Just as with DBS lidar scans, line-of-sight velocities for each of the transmitted beam directions (three in this case) are assumed to represent horizontally homogeneous winds so that the three components of the flow can be reconstructed. For an RWP, a single wind profile is produced over an averaging period of 30 to 90 s, but these individual profiles are typically averaged together into a larger averaging period of 15-60 min. Depending on the frequency of the radio emission, RWP have different vertical resolutions and lowest measurement altitudes. 915 MHz wind profilers usually have nominally 60-m vertical resolution, with the lowest level approximately 100 m above the surface. 449 MHz wind profilers usually have nominally 100-m vertical resolution, with the lowest level approximately 200 m above the surface.

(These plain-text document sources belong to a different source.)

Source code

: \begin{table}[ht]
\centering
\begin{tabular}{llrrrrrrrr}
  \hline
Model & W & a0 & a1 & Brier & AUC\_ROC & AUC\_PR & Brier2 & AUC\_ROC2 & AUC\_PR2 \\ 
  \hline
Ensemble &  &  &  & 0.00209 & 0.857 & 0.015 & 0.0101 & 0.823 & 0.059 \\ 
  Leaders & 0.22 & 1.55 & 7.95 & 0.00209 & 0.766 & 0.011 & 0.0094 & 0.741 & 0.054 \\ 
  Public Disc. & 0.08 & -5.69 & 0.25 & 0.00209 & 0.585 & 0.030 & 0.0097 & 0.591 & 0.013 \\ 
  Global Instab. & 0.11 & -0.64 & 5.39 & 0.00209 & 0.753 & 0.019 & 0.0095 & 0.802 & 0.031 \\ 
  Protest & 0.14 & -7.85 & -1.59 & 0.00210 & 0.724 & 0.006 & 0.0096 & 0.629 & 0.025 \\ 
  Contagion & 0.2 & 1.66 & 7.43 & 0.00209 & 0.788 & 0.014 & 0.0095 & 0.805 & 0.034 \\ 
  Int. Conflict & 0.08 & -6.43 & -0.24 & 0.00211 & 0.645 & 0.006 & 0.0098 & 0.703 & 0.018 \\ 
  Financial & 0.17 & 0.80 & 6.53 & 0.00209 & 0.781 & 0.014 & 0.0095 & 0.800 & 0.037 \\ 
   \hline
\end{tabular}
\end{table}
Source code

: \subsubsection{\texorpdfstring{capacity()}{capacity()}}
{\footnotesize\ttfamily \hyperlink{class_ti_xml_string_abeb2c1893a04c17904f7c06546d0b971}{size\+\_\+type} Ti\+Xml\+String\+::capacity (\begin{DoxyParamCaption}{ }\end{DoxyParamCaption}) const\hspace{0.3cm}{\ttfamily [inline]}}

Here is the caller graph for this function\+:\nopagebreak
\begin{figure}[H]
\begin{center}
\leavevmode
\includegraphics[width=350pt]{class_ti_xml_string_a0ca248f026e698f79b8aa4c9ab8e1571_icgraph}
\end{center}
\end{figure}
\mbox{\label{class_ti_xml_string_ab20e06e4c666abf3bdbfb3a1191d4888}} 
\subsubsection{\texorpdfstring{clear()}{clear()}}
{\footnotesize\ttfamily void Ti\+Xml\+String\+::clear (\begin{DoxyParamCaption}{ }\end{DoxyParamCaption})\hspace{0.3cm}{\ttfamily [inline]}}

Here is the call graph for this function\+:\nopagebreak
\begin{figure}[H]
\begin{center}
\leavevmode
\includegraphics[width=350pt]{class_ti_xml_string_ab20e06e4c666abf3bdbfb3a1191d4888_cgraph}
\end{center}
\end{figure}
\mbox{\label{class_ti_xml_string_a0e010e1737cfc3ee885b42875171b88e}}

RWP technology is commercially-available at TRL > 8 and has been commercially available for the last 20 years or more.
High-resolution RWPs can provide information on the height of the daytime convective atmospheric boundary layer (Angevine et al. 1994; Cohn and Angevine 2000). Because clear-air radars of this sort rely on inhomogeneities in the radio refractive index structure parameter C_N^2, and that parameter is a maximum at the inversion atop the convective boundary layer, the peak in the range-corrected SNR ratio of the RWP identifies the top of the inversion. Of course, the resolution of the height of the boundary layer is limited by the vertical resolution of the radar. Further, nocturnal stable boundary layer heights tend to be much lower than daytime convective boundary layers, often below the lowest measurement height of an RWP.
Radar wind profilers are generally considered to have a TRL of 8.